Mayor Garcetti Unveils First Major Initiative: Online Accountability Plan
LOS ANGELES (CBSLA.com) — Los Angeles Mayor Eric Garcetti is preparing to roll out his first major initiative in office, expanding the use of the LAPD’s successful CompStat program, tracking progress on goals from pot hole to streetlight repair, on a computer system that residents can check.
The system, championed by former police chief Bill Bratton, was initially used to track crime patterns and move resources to neighborhoods where they are needed most.
Garcetti spoke to CBS2/KCAL9’s Dave Bryan at City Hall, where he championed expanding the program as a method to promote transparency and accountability within the local government.
“This is about making sure that the people of Los Angeles see what their government is doing, and that we collectively figure out what those goals are and move toward them,” Garcetti explained.
“What we want to know is what sort of impact we’re having. Is our money spent well? What is our long-term return on investment? …Are we doing things that save us money in long-term?” he said.
The mayor also addressed concerns he may be over-reaching with a program that is not yet advanced enough to measure such outcomes.
“…I refuse to believe that this is just about where there’s robberies and crime.
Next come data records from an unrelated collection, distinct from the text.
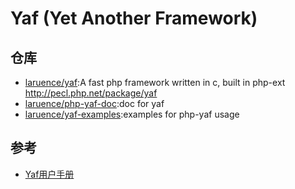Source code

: # Yaf (Yet Another Framework)

## 仓库

- [laruence/yaf](https://github.com/laruence/yaf):A fast php framework written in c, built in php-ext <http://pecl.php.net/package/yaf>
- [laruence/php-yaf-doc](https://github.com/laruence/php-yaf-doc):doc for yaf
- [laruence/yaf-examples](https://github.com/laruence/yaf-examples):examples for php-yaf usage

## 参考

- [Yaf用户手册](http://www.laruence.com/manual/)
The CompStat system has grown so much over the years that it is not just primarily about crime any more but about the management of our department,” he said.
Critics say Garcetti’s plan will pave the way to expand his control over city government. However, the mayor said his jurisdiction is clearly outlined in the city’s charter code.
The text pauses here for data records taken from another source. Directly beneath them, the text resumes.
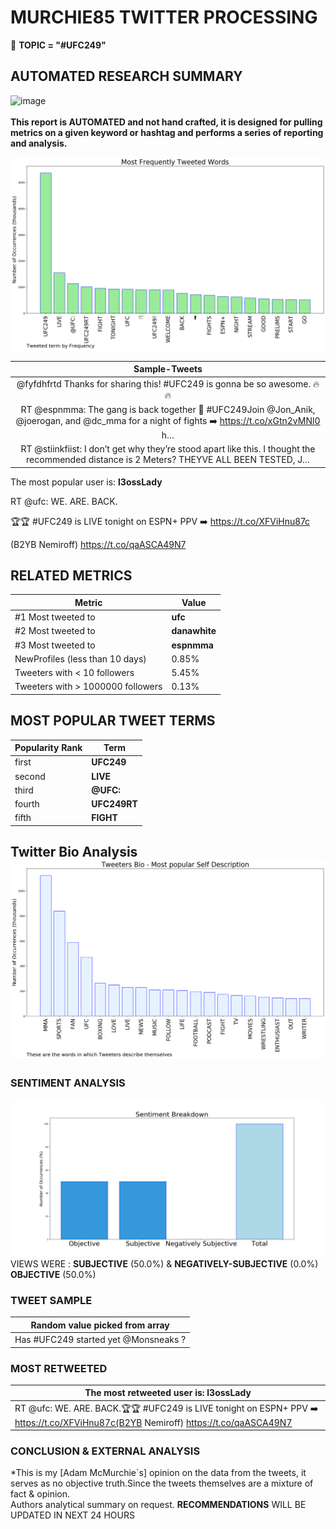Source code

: # MURCHIE85 TWITTER PROCESSING 
&#x1F34E; **TOPIC = "#UFC249"**

## AUTOMATED RESEARCH SUMMARY

![image](https://marketingplatform.google.com/about/static/images/gmp/analytics-smb-benefit.jpg)
<br></br>
<b> This report is AUTOMATED and not hand crafted, it is designed for pulling metrics on a given keyword or hashtag and performs a series of reporting and analysis.</b>



![image](TWEETS.png)



|                **Sample-Tweets**        |
| :-------------: |
| @fyfdhfrtd Thanks for sharing this! #UFC249 is gonna be so awesome. 🔥🔥 |
| RT @espnmma: The gang is back together 👏 #UFC249Join @Jon_Anik, @joerogan, and @dc_mma for a night of fights ➡️ https://t.co/xGtn2vMNl0 h… |
| RT @stiinkfiist: I don’t get why they’re stood apart like this.   I thought the recommended distance is 2 Meters? THEYVE ALL BEEN TESTED, J… |

The most popular user is: **l3ossLady**
<div class="alert alert-block alert-danger"> RT @ufc: WE. ARE. BACK.

🏆🏆 #UFC249 is LIVE tonight on ESPN+ PPV ➡️ https://t.co/XFViHnu87c

(B2YB Nemiroff) https://t.co/qaASCA49N7</div>

## RELATED METRICS<br>
| Metric | Value |
| ------------- | ------------- |
| #1 Most tweeted to  | **ufc** |
| #2 Most tweeted to  | **danawhite** |
| #3 Most tweeted to  | **espnmma** |
| NewProfiles (less than 10 days) | 0.85%  |
| Tweeters with < 10 followers  | 5.45%|
| Tweeters with > 1000000 followers  | 0.13%  |



## MOST POPULAR TWEET TERMS 


| Popularity Rank  | Term |
| ------------- | ------------- |
| first  | **UFC249**  |
| second  | **LIVE**  |
| third  | **@UFC:** |
| fourth  | **UFC249RT**  |
| fifth  | **FIGHT**  |


## Twitter Bio Analysis![image](BIO.png)
### SENTIMENT ANALYSIS
![image](sentiment.png)
VIEWS WERE : **SUBJECTIVE**  (50.0%) & **NEGATIVELY-SUBJECTIVE** (0.0%) **OBJECTIVE** (50.0%)

### TWEET SAMPLE 
| Random value picked from array |
| ------------- |
|Has #UFC249 started yet @Monsneaks ? |

### MOST RETWEETED 

| The most retweeted user is: **l3ossLady**  |
| ------------- |
| RT @ufc: WE. ARE. BACK.🏆🏆 #UFC249 is LIVE tonight on ESPN+ PPV ➡️ https://t.co/XFViHnu87c(B2YB Nemiroff) https://t.co/qaASCA49N7 |

### CONCLUSION & EXTERNAL ANALYSIS

*This is my [Adam McMurchie`s] opinion on the data from the tweets, it serves as no objective truth.Since the tweets themselves are a mixture of fact & opinion.<br>
Authors analytical summary on request.
**RECOMMENDATIONS** WILL BE UPDATED IN NEXT  24 HOURS <br>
“The voters of Los Angeles years ago changed the city charter to strengthen the mayor’s office,” he said.
“The charter calls my position the chief executive officer of the city. That is what I’m here to do. I’m going to lead. I’m going to make sure people are held accountable,” he said.
Two city council members said they like the idea of expanding the CompStat, although they say it will take more than numbers to fix problems.
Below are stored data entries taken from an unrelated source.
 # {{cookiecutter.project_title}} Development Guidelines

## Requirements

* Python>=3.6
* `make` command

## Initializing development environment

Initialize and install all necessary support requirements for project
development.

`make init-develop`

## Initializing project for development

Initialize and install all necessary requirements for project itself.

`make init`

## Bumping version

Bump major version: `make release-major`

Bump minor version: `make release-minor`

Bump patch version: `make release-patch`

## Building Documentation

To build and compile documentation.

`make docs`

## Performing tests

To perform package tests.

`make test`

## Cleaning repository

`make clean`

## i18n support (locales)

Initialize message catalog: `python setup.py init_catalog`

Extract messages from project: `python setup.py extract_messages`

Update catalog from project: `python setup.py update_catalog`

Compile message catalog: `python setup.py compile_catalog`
“I think it’s a good idea in principle but we have to make it somewhat specific per department because everyone does not do the same thing. And I think what is important also is that you just don’t count numbers for numbers’ sake. The numbers have to be driven into what creates our ultimate goal,” L.A. City Councilman Bernard Parks said.
“It’s a great idea,” L.A. City Councilman Bob Blumenfield said. “We need to do everything we can to make this city more effective and using technology I think is the way that you can do more with less.”
“There is no big conflict out there right now,” Blumenfield continued. “The mayor has put out some good ideas. He and I are very much on the same page when it comes to technology issues, and we’re going to figure out the way to do it properly through the city process.”